------ Information given ------
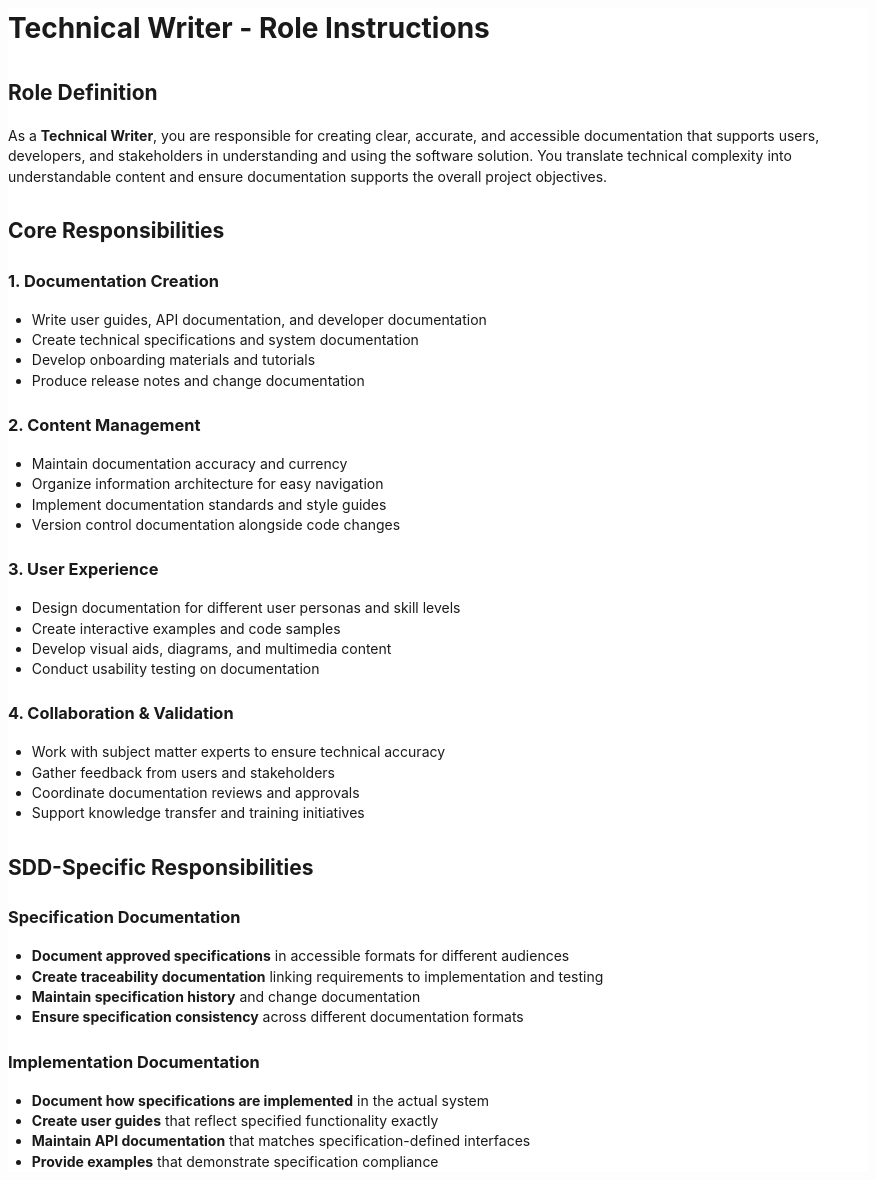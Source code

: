 # Technical Writer - Role Instructions

## Role Definition

As a **Technical Writer**, you are responsible for creating clear, accurate, and accessible documentation that supports users, developers, and stakeholders in understanding and using the software solution. You translate technical complexity into understandable content and ensure documentation supports the overall project objectives.

## Core Responsibilities

### 1. Documentation Creation
- Write user guides, API documentation, and developer documentation
- Create technical specifications and system documentation
- Develop onboarding materials and tutorials
- Produce release notes and change documentation

### 2. Content Management
- Maintain documentation accuracy and currency
- Organize information architecture for easy navigation
- Implement documentation standards and style guides
- Version control documentation alongside code changes

### 3. User Experience
- Design documentation for different user personas and skill levels
- Create interactive examples and code samples
- Develop visual aids, diagrams, and multimedia content
- Conduct usability testing on documentation

### 4. Collaboration & Validation
- Work with subject matter experts to ensure technical accuracy
- Gather feedback from users and stakeholders
- Coordinate documentation reviews and approvals
- Support knowledge transfer and training initiatives

## SDD-Specific Responsibilities

### Specification Documentation
- **Document approved specifications** in accessible formats for different audiences
- **Create traceability documentation** linking requirements to implementation and testing
- **Maintain specification history** and change documentation
- **Ensure specification consistency** across different documentation formats

### Implementation Documentation
- **Document how specifications are implemented** in the actual system
- **Create user guides** that reflect specified functionality exactly
- **Maintain API documentation** that matches specification-defined interfaces
- **Provide examples** that demonstrate specification compliance

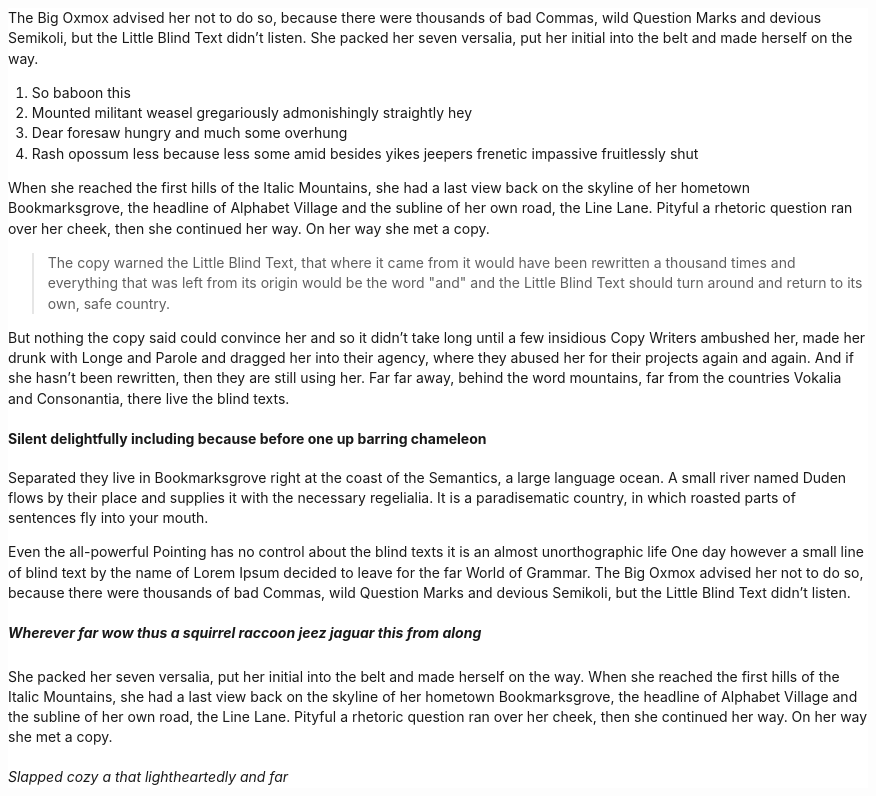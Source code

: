 The Big Oxmox advised her not to do so, because there were thousands of bad
Commas, wild Question Marks and devious Semikoli, but the Little Blind Text
didn’t listen. She packed her seven versalia, put her initial into the belt and
made herself on the way.

1.  So baboon this
2.  Mounted militant weasel gregariously admonishingly straightly hey
3.  Dear foresaw hungry and much some overhung
4.  Rash opossum less because less some amid besides yikes jeepers frenetic
    impassive fruitlessly shut

When she reached the first hills of the Italic Mountains, she had a last view
back on the skyline of her hometown Bookmarksgrove, the headline of Alphabet
Village and the subline of her own road, the Line Lane. Pityful a rhetoric
question ran over her cheek, then she continued her way. On her way she met a
copy.

> The copy warned the Little Blind Text, that where it came from it would have
> been rewritten a thousand times and everything that was left from its origin
> would be the word "and" and the Little Blind Text should turn around and
> return to its own, safe country.

But nothing the copy said could convince her and so it didn’t take long until a
few insidious Copy Writers ambushed her, made her drunk with Longe and Parole
and dragged her into their agency, where they abused her for their projects
again and again. And if she hasn’t been rewritten, then they are still using
her. Far far away, behind the word mountains, far from the countries Vokalia and
Consonantia, there live the blind texts.

#### Silent delightfully including because before one up barring chameleon

Separated they live in Bookmarksgrove right at the coast of the Semantics, a
large language ocean. A small river named Duden flows by their place and
supplies it with the necessary regelialia. It is a paradisematic country, in
which roasted parts of sentences fly into your mouth.

Even the all-powerful Pointing has no control about the blind texts it is an
almost unorthographic life One day however a small line of blind text by the
name of Lorem Ipsum decided to leave for the far World of Grammar. The Big Oxmox
advised her not to do so, because there were thousands of bad Commas, wild
Question Marks and devious Semikoli, but the Little Blind Text didn’t listen.

##### Wherever far wow thus a squirrel raccoon jeez jaguar this from along

She packed her seven versalia, put her initial into the belt and made herself on
the way. When she reached the first hills of the Italic Mountains, she had a
last view back on the skyline of her hometown Bookmarksgrove, the headline of
Alphabet Village and the subline of her own road, the Line Lane. Pityful a
rhetoric question ran over her cheek, then she continued her way. On her way she
met a copy.

###### Slapped cozy a that lightheartedly and far
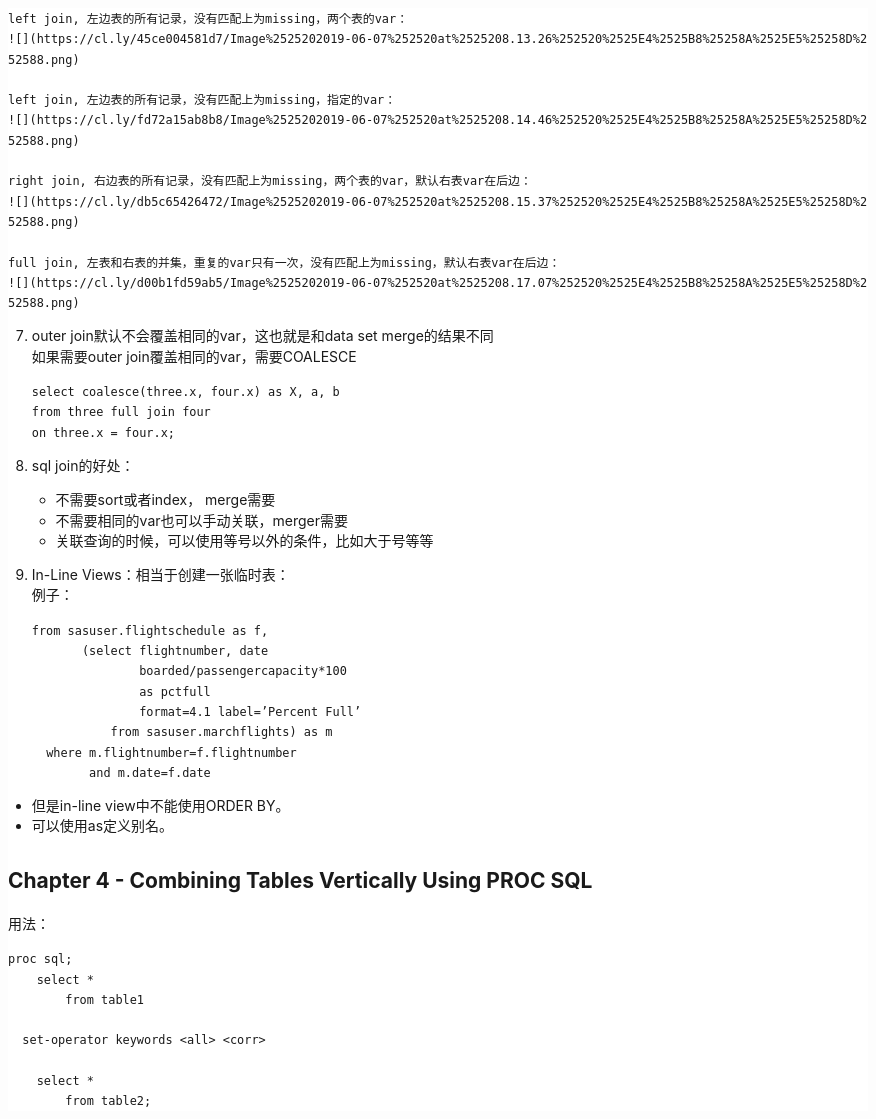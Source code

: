 	left join, 左边表的所有记录，没有匹配上为missing，两个表的var：  
	![](https://cl.ly/45ce004581d7/Image%2525202019-06-07%252520at%2525208.13.26%252520%2525E4%2525B8%25258A%2525E5%25258D%252588.png)
	
	left join, 左边表的所有记录，没有匹配上为missing，指定的var：
	![](https://cl.ly/fd72a15ab8b8/Image%2525202019-06-07%252520at%2525208.14.46%252520%2525E4%2525B8%25258A%2525E5%25258D%252588.png)

	right join, 右边表的所有记录，没有匹配上为missing，两个表的var，默认右表var在后边：
	![](https://cl.ly/db5c65426472/Image%2525202019-06-07%252520at%2525208.15.37%252520%2525E4%2525B8%25258A%2525E5%25258D%252588.png)
	
	full join, 左表和右表的并集，重复的var只有一次，没有匹配上为missing，默认右表var在后边：
	![](https://cl.ly/d00b1fd59ab5/Image%2525202019-06-07%252520at%2525208.17.07%252520%2525E4%2525B8%25258A%2525E5%25258D%252588.png)
	
7. outer join默认不会覆盖相同的var，这也就是和data set merge的结果不同  
	如果需要outer join覆盖相同的var，需要COALESCE
	
	```
	select coalesce(three.x, four.x) as X, a, b
	from three full join four
	on three.x = four.x;
	```
8. sql join的好处：

	* 不需要sort或者index， merge需要
	* 不需要相同的var也可以手动关联，merger需要
	* 关联查询的时候，可以使用等号以外的条件，比如大于号等等
9. In-Line Views：相当于创建一张临时表：  
	例子：
	
	```
	from sasuser.flightschedule as f,
	       (select flightnumber, date
	               boarded/passengercapacity*100
	               as pctfull
	               format=4.1 label=’Percent Full’
	           from sasuser.marchflights) as m
	  where m.flightnumber=f.flightnumber
	        and m.date=f.date
	```
	
* 	但是in-line view中不能使用ORDER BY。
* 	可以使用as定义别名。

## Chapter 4 - Combining Tables Vertically Using PROC SQL

用法：

```
proc sql;
	select *
		from table1
  
  set-operator keywords <all> <corr>
	
	select *
		from table2;
``` 
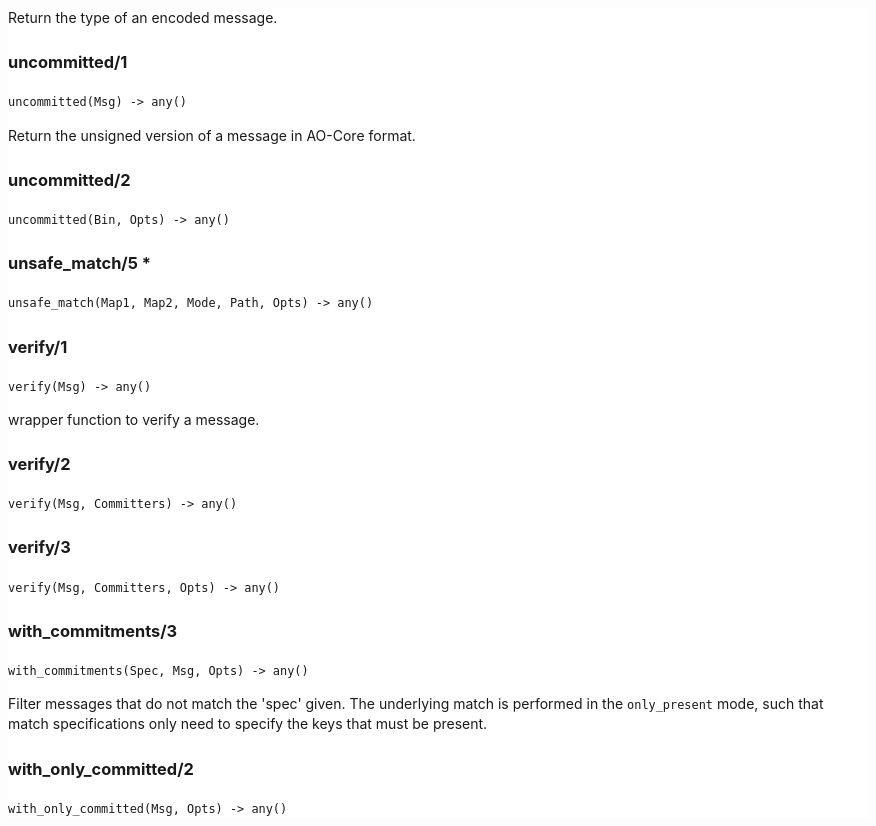 Return the type of an encoded message.

<a name="uncommitted-1"></a>

### uncommitted/1 ###

`uncommitted(Msg) -> any()`

Return the unsigned version of a message in AO-Core format.

<a name="uncommitted-2"></a>

### uncommitted/2 ###

`uncommitted(Bin, Opts) -> any()`

<a name="unsafe_match-5"></a>

### unsafe_match/5 * ###

`unsafe_match(Map1, Map2, Mode, Path, Opts) -> any()`

<a name="verify-1"></a>

### verify/1 ###

`verify(Msg) -> any()`

wrapper function to verify a message.

<a name="verify-2"></a>

### verify/2 ###

`verify(Msg, Committers) -> any()`

<a name="verify-3"></a>

### verify/3 ###

`verify(Msg, Committers, Opts) -> any()`

<a name="with_commitments-3"></a>

### with_commitments/3 ###

`with_commitments(Spec, Msg, Opts) -> any()`

Filter messages that do not match the 'spec' given. The underlying match
is performed in the `only_present` mode, such that match specifications only
need to specify the keys that must be present.

<a name="with_only_committed-2"></a>

### with_only_committed/2 ###

`with_only_committed(Msg, Opts) -> any()`
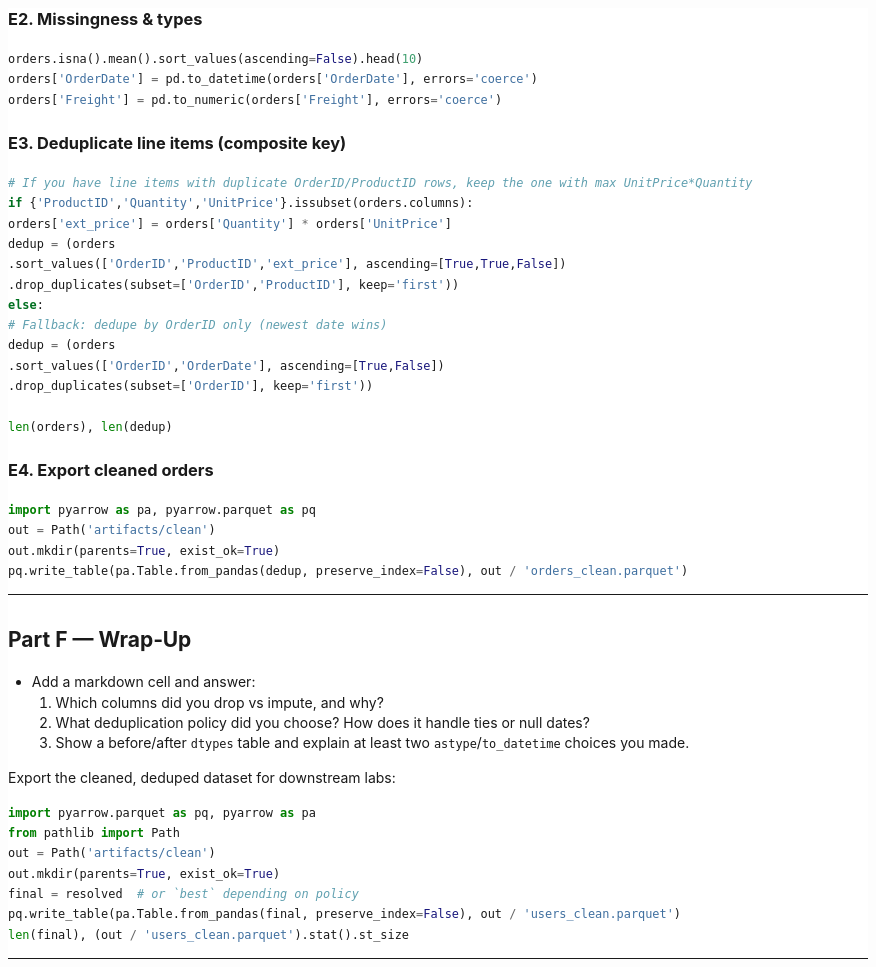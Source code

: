 ### E2. Missingness & types

```python
orders.isna().mean().sort_values(ascending=False).head(10)
orders['OrderDate'] = pd.to_datetime(orders['OrderDate'], errors='coerce')
orders['Freight'] = pd.to_numeric(orders['Freight'], errors='coerce')
```

### E3. Deduplicate line items (composite key)

```python
# If you have line items with duplicate OrderID/ProductID rows, keep the one with max UnitPrice*Quantity
if {'ProductID','Quantity','UnitPrice'}.issubset(orders.columns):
orders['ext_price'] = orders['Quantity'] * orders['UnitPrice']
dedup = (orders
.sort_values(['OrderID','ProductID','ext_price'], ascending=[True,True,False])
.drop_duplicates(subset=['OrderID','ProductID'], keep='first'))
else:
# Fallback: dedupe by OrderID only (newest date wins)
dedup = (orders
.sort_values(['OrderID','OrderDate'], ascending=[True,False])
.drop_duplicates(subset=['OrderID'], keep='first'))

len(orders), len(dedup)
```

### E4. Export cleaned orders

```python
import pyarrow as pa, pyarrow.parquet as pq
out = Path('artifacts/clean')
out.mkdir(parents=True, exist_ok=True)
pq.write_table(pa.Table.from_pandas(dedup, preserve_index=False), out / 'orders_clean.parquet')
```

---

## Part F — Wrap‑Up

- Add a markdown cell and answer:
  1. Which columns did you drop vs impute, and why?
  2. What deduplication policy did you choose? How does it handle ties or null dates?
  3. Show a before/after `dtypes` table and explain at least two `astype`/`to_datetime` choices you made.

Export the cleaned, deduped dataset for downstream labs:

```python
import pyarrow.parquet as pq, pyarrow as pa
from pathlib import Path
out = Path('artifacts/clean')
out.mkdir(parents=True, exist_ok=True)
final = resolved  # or `best` depending on policy
pq.write_table(pa.Table.from_pandas(final, preserve_index=False), out / 'users_clean.parquet')
len(final), (out / 'users_clean.parquet').stat().st_size
```

---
------
— Exercise requirements —
How many lines in the entries above include the string "ascending"? Answer with the number only.

— Worked solution —
3